La visite de Jean-Paul II en Ukraine avait également une dimension politique. A la fin du pèlerinage, il a défendu la vocation européenne de l’Ukraine et la bravoure de son peuple au milieu de l’oppression étrangère. Vingt et un ans plus tard, alors que l’Ukraine défend courageusement son intégrité territoriale et lutte pour se libérer de la Russie et faire politiquement partie de l’Occident, ces paroles sont vraiment prophétiques:

Merci, Ukraine, qui a défendu l’Europe dans votre lutte infatigable et héroïque contre les envahisseurs. […]

Que le Seigneur vous donne la paix, Peuple d’Ukraine, qui, avec un dévouement tenace et harmonieux, avez enfin recouvré votre liberté et commencé le travail de redécouverte de vos racines les plus vraies. Vous êtes engagés sur un chemin ardu de réformes visant à donner à chacun la possibilité de suivre et de pratiquer sa propre foi, sa culture et ses convictions dans un cadre de liberté et de justice.

Même si vous ressentez encore les cicatrices douloureuses des blessures énormes infligées au cours d’années interminables d’oppression, de dictature et de totalitarisme, au cours desquelles les droits du peuple ont été niés et piétinés, regardez avec confiance vers l’avenir. C’est le moment opportun! C’est le temps de l’espoir et de l’audace!

J’espère que l’Ukraine pourra pleinement faire partie de l’Europe qui englobera tout le continent de l’Atlantique à l’Oural. Comme je l’ai dit à la fin de cette année 1989 qui a été d’une si grande importance dans l’histoire récente du continent, il ne peut y avoir “une Europe pacifique capable de répandre la civilisation sans l’interaction et le partage des valeurs différentes mais complémentaires” qui caractérisent les peuples d’Orient et d’Occident.

Marzena Devoud note qu’à cette époque, l’Ukraine était dirigée par le président pro-russe Leonid Koutchma. Au milieu de la pauvreté croissante et de la corruption, de nombreux Ukrainiens perdaient confiance en leur indépendance, mais Jean-Paul l’a renforcée. Pendant ce temps, l’archevêque Sviatoslav Shevchuk, chef de l’Église gréco-catholique ukrainienne, a récemment loué Jean-Paul II fou défendre l’inviolabilité des frontières de l’Ukraine.

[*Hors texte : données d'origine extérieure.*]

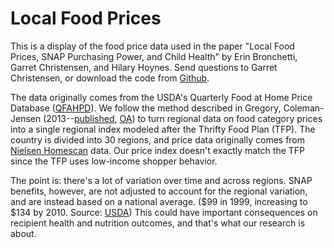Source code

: # Local Food Prices

This is a display of the food price data used in the paper "Local Food Prices, SNAP Purchasing Power, and Child Health"
by Erin Bronchetti, Garret Christensen, and Hilary Hoynes. Send questions to Garret Christensen, or download the code from [Github](http://www.github.com/garretchristensen/Food_Price_Maps).

The data originally comes from the USDA's Quarterly Food at Home Price Database ([QFAHPD](https://www.ers.usda.gov/data-products/quarterly-food-at-home-price-database/)).
We follow the method described in Gregory, Coleman-Jensen (2013--[published](https://academic.oup.com/aepp/article/35/4/679/8547/Do-High-Food-Prices-Increase-Food-Insecurity-in), [OA](https://papers.ssrn.com/sol3/papers.cfm?abstract_id=1850545)) to turn regional data on food category prices into a single regional index modeled after the Thrifty Food Plan (TFP). The country is divided into 30 regions, and price data originally comes from [Nielsen Homescan](https://www.ers.usda.gov/publications/pub-details/?pubid=46114) data. Our price index doesn't exactly match the TFP since the TFP uses low-income shopper behavior.

The point is: there's a lot of variation over time and across regions. SNAP benefits, however, are not adjusted to account for the regional variation, and are instead based on a national average. ($99 in 1999, increasing to $134 by 2010. Source: [USDA](https://www.cnpp.usda.gov/USDAFoodPlansCostofFood/reports)) This could have important consequences on recipient health and nutrition outcomes, and that's what our research is about.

Saint Jean-Paul II n’était pas seulement un chef religieux. Ses paroles en faveur de la paix et de la souveraineté des nations avaient souvent un grand poids politique. Cela a également été exposé lors de son pèlerinage en Ukraine en 2001, où il a loué la bravoure du peuple ukrainien et défendu sa place en Europe. En tant que personne qui a connu les grandes souffrances de la Pologne au XXe siècle, il s’est avéré particulièrement apte à comprendre l’Ukraine.